WHAT NEEDS TO BE DONE >>
Scan the listing for "zvoleno" and copy out each line that has it.

........

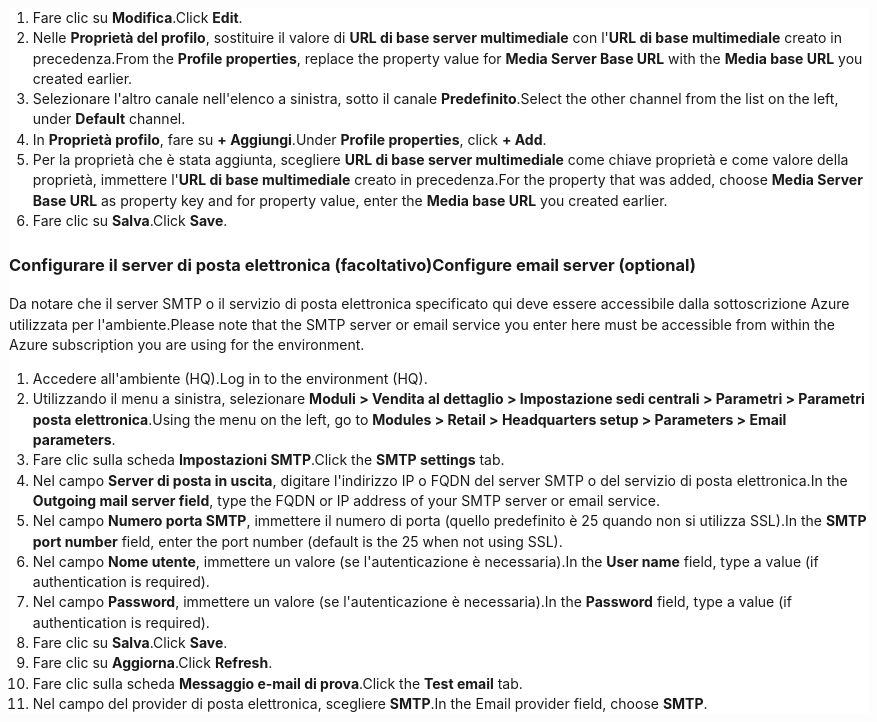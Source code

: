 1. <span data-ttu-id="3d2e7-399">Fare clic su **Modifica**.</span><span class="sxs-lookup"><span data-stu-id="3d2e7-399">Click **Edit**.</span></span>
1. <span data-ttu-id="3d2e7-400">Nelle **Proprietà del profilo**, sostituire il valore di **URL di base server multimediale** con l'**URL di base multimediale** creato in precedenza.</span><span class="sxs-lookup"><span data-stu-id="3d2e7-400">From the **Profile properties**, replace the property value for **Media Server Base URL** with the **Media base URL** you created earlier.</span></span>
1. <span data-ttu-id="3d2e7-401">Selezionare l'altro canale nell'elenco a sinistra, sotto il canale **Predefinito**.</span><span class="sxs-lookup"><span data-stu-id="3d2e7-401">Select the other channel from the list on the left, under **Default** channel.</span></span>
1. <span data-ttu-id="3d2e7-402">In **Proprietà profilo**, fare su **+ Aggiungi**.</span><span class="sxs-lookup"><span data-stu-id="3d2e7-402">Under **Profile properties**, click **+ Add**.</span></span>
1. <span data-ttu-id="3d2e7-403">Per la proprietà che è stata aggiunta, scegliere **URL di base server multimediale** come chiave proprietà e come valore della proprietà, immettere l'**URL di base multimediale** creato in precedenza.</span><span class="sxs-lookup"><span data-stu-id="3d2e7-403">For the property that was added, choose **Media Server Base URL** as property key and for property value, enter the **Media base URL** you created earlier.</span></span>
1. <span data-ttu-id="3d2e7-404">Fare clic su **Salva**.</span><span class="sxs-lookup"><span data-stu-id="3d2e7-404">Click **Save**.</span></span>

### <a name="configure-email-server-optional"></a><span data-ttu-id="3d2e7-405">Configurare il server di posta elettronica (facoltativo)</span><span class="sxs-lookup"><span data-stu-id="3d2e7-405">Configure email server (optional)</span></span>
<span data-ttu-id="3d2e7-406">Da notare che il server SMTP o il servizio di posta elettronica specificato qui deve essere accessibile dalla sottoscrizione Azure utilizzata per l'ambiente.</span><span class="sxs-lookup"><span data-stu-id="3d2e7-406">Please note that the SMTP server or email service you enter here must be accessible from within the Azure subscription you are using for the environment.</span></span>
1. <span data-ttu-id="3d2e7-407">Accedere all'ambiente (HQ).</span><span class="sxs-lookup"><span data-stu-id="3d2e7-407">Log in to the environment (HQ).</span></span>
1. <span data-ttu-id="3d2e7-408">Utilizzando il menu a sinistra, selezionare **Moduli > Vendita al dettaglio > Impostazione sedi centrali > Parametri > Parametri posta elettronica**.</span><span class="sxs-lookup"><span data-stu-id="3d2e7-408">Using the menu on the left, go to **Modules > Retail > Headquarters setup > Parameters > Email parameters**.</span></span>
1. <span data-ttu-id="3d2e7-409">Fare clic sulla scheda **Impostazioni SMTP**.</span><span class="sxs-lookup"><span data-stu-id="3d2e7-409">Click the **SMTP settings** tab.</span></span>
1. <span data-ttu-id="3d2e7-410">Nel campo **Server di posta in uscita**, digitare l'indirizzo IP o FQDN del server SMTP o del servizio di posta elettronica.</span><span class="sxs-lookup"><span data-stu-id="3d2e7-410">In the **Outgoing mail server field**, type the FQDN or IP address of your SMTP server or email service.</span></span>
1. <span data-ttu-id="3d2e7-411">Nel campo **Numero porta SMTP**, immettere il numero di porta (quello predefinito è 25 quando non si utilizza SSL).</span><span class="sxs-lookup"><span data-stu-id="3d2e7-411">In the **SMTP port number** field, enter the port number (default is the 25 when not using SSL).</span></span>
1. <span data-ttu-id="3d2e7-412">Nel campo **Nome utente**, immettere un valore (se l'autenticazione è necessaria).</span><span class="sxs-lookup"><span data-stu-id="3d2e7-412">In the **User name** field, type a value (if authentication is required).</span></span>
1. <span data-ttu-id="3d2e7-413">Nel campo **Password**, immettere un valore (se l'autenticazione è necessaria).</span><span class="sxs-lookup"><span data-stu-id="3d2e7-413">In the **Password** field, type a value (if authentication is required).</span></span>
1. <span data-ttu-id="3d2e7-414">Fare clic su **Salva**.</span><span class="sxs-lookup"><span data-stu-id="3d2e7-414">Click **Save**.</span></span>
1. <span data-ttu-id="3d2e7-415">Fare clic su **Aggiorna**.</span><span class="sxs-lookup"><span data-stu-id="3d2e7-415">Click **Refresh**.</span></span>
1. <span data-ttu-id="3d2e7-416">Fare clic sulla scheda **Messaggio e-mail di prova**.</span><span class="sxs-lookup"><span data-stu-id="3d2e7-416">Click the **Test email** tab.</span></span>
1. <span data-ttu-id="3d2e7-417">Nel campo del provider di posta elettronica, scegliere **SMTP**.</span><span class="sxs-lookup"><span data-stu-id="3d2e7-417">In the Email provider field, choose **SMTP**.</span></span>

........

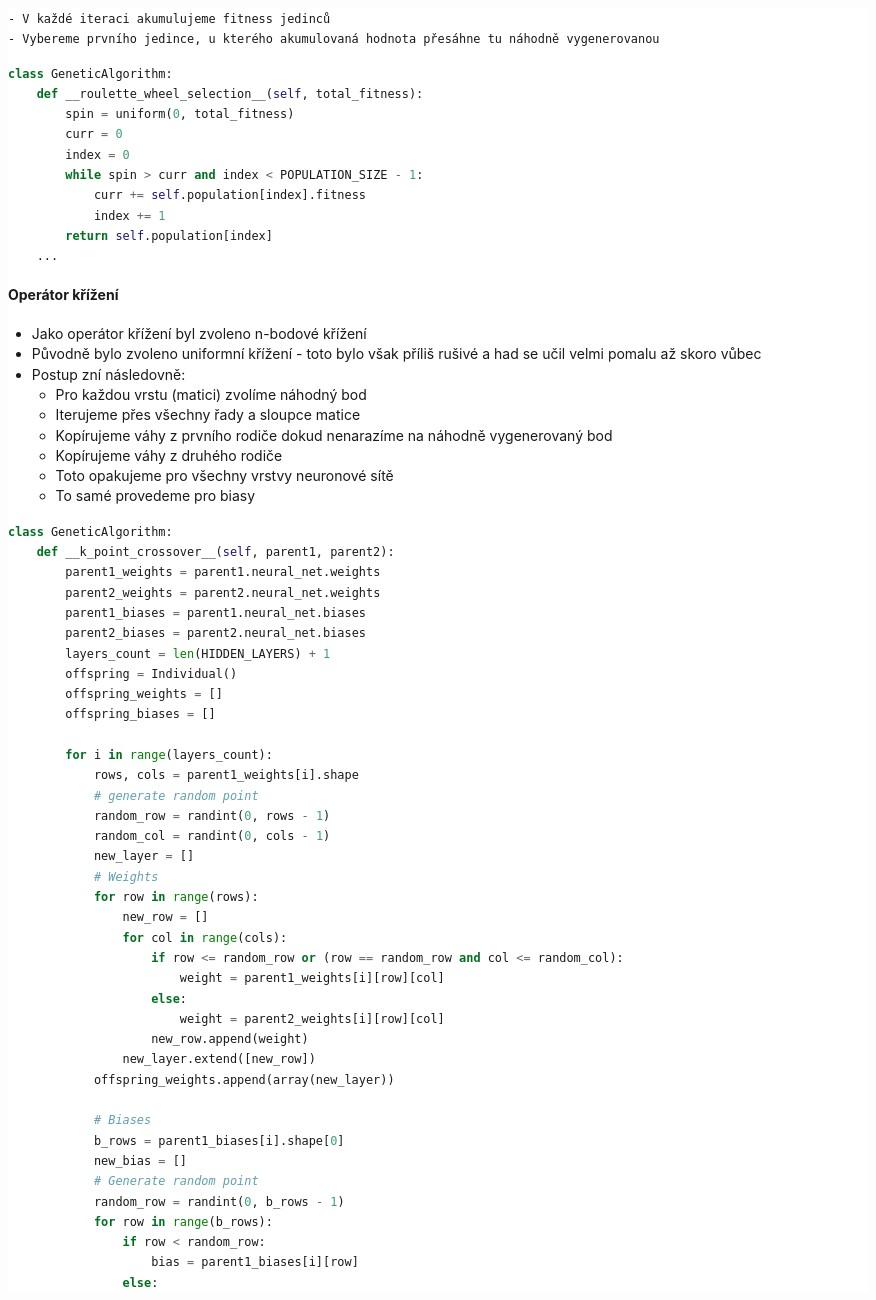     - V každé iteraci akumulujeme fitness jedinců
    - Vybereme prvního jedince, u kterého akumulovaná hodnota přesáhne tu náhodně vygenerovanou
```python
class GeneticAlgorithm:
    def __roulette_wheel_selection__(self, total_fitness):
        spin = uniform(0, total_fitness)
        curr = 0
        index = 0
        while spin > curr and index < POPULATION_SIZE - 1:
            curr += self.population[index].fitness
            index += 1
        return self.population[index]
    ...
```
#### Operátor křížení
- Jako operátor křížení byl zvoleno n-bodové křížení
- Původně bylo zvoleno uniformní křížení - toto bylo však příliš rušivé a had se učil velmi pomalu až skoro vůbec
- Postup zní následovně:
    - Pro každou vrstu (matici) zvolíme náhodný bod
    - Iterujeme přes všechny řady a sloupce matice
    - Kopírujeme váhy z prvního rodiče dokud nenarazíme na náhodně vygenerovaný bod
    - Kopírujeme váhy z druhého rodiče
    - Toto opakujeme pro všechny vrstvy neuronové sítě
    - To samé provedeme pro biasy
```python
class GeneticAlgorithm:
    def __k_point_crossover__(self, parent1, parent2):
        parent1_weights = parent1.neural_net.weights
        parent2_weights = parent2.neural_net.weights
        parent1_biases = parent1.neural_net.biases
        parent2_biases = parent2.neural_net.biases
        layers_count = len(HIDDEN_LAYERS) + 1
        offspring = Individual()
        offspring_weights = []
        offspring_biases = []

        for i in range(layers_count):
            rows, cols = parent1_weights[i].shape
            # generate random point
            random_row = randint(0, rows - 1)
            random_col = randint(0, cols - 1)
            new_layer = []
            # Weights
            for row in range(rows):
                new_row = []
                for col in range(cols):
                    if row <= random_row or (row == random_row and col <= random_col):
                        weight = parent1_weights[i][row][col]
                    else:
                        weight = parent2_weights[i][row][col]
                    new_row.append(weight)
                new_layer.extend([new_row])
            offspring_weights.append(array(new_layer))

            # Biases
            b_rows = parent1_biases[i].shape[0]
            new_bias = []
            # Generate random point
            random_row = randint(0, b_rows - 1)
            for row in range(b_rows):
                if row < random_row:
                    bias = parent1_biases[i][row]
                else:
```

........

SOLUTION BELOW >>
- Jako operátor křížení byl zvoleno n-bodové křížení
- Původně bylo zvoleno uniformní křížení - toto bylo však příliš rušivé a had se učil velmi pomalu až skoro vůbec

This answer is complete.